━━ Supplied entries ━━

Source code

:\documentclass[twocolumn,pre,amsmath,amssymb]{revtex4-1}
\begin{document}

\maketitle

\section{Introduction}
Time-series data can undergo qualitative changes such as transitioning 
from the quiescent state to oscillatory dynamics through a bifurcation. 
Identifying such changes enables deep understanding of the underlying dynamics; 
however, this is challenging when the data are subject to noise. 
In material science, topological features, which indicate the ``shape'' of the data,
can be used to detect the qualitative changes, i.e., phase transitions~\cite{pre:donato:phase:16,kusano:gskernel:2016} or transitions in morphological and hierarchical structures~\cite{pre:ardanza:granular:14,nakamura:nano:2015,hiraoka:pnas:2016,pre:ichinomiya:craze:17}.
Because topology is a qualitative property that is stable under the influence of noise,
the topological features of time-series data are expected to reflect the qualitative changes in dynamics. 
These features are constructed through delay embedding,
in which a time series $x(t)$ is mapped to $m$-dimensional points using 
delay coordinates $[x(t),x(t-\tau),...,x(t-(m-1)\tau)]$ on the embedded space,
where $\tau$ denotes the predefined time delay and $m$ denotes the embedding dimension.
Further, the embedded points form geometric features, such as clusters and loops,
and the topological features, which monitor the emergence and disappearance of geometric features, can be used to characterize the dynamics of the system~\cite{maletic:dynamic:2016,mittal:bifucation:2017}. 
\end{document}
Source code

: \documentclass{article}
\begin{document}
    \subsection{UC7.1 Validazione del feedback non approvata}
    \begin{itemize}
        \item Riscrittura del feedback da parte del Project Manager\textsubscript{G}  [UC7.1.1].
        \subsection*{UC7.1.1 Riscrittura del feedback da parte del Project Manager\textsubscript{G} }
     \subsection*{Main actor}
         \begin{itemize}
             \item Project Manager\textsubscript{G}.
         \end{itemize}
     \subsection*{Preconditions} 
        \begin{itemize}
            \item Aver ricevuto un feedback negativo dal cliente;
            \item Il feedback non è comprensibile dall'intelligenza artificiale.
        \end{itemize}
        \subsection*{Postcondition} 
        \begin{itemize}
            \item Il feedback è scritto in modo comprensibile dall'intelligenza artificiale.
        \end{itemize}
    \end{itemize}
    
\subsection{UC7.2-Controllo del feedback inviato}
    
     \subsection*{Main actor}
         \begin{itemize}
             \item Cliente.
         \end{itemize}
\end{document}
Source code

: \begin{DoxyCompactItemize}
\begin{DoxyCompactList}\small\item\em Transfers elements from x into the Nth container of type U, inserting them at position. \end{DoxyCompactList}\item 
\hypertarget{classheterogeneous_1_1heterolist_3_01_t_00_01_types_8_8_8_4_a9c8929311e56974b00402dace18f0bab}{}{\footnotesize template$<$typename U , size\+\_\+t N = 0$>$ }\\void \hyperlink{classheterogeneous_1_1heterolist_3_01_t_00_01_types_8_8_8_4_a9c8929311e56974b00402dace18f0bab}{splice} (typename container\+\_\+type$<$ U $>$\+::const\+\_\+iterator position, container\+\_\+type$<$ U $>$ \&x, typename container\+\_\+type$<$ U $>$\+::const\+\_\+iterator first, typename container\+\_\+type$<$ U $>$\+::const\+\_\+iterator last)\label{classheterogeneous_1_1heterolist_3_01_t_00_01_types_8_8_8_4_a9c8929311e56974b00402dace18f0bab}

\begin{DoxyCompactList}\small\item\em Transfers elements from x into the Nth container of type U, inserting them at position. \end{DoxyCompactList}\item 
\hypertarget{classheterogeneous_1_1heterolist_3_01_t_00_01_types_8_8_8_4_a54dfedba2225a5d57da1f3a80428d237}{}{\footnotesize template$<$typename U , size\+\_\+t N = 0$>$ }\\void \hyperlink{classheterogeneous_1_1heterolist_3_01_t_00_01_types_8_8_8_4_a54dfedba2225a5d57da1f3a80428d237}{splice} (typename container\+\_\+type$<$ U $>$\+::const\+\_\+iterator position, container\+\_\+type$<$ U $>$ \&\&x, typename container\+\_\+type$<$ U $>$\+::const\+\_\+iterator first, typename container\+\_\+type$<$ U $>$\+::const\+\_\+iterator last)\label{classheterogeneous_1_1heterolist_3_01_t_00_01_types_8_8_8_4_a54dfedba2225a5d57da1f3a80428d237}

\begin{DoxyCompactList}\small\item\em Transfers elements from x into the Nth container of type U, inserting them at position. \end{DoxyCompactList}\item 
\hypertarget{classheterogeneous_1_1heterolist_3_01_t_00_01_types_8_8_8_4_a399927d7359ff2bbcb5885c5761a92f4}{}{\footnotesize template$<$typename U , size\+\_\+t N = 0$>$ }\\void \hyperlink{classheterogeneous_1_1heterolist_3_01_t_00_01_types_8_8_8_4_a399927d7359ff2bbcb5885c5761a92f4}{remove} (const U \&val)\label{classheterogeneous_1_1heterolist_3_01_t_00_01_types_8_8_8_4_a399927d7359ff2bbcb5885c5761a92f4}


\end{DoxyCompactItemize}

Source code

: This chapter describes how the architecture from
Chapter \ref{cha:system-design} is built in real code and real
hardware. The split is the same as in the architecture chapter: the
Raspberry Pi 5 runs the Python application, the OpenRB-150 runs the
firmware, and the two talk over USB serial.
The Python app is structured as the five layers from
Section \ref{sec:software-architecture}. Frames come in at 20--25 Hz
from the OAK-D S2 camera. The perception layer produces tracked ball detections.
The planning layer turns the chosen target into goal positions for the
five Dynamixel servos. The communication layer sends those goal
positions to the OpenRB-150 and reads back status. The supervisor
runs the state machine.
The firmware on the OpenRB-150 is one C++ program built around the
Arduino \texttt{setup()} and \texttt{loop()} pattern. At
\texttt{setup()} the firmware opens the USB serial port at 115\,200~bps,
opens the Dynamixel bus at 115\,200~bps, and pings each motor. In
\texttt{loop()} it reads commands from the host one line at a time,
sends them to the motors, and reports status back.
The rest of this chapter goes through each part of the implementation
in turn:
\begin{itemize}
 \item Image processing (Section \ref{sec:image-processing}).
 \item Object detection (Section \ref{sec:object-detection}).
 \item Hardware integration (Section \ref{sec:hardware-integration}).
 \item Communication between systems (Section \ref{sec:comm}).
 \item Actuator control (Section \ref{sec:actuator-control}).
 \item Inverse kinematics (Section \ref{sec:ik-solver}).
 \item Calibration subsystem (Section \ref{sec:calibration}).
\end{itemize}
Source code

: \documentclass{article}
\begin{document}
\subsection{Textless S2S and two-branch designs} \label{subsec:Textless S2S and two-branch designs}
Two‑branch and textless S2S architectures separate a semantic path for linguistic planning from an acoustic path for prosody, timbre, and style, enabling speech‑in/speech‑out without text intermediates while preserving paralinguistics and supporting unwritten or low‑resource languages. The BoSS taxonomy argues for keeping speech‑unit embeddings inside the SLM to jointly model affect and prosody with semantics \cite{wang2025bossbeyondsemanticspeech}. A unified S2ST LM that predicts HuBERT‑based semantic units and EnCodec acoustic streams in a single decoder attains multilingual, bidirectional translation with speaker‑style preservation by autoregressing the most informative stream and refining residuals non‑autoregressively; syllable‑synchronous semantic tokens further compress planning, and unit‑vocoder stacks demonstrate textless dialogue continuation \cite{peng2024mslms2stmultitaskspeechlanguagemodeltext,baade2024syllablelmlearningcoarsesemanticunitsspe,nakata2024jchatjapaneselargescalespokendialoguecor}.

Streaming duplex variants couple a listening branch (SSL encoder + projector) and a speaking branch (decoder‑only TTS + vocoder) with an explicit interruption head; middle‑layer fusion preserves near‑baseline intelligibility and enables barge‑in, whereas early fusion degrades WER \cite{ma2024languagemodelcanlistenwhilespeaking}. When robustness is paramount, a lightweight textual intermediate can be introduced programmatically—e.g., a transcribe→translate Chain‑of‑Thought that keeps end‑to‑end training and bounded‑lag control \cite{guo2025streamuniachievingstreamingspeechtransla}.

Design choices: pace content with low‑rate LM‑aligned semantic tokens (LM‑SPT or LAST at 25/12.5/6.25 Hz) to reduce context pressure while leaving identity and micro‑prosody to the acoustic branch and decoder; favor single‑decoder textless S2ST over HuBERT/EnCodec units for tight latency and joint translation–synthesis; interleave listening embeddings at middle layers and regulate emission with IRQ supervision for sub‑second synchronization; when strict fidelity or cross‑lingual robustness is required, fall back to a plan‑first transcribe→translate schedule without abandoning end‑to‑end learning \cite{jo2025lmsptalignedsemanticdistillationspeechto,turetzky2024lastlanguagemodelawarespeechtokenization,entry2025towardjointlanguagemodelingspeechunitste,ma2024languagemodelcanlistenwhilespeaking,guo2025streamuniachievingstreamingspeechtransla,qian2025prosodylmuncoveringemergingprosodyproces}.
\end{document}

━━━

**Task to complete:**
Identify each line in the records above containing the word "points"; copy those lines.

**Written solution:**
in which a time series $x(t)$ is mapped to $m$-dimensional points using 
Further, the embedded points form geometric features, such as clusters and loops,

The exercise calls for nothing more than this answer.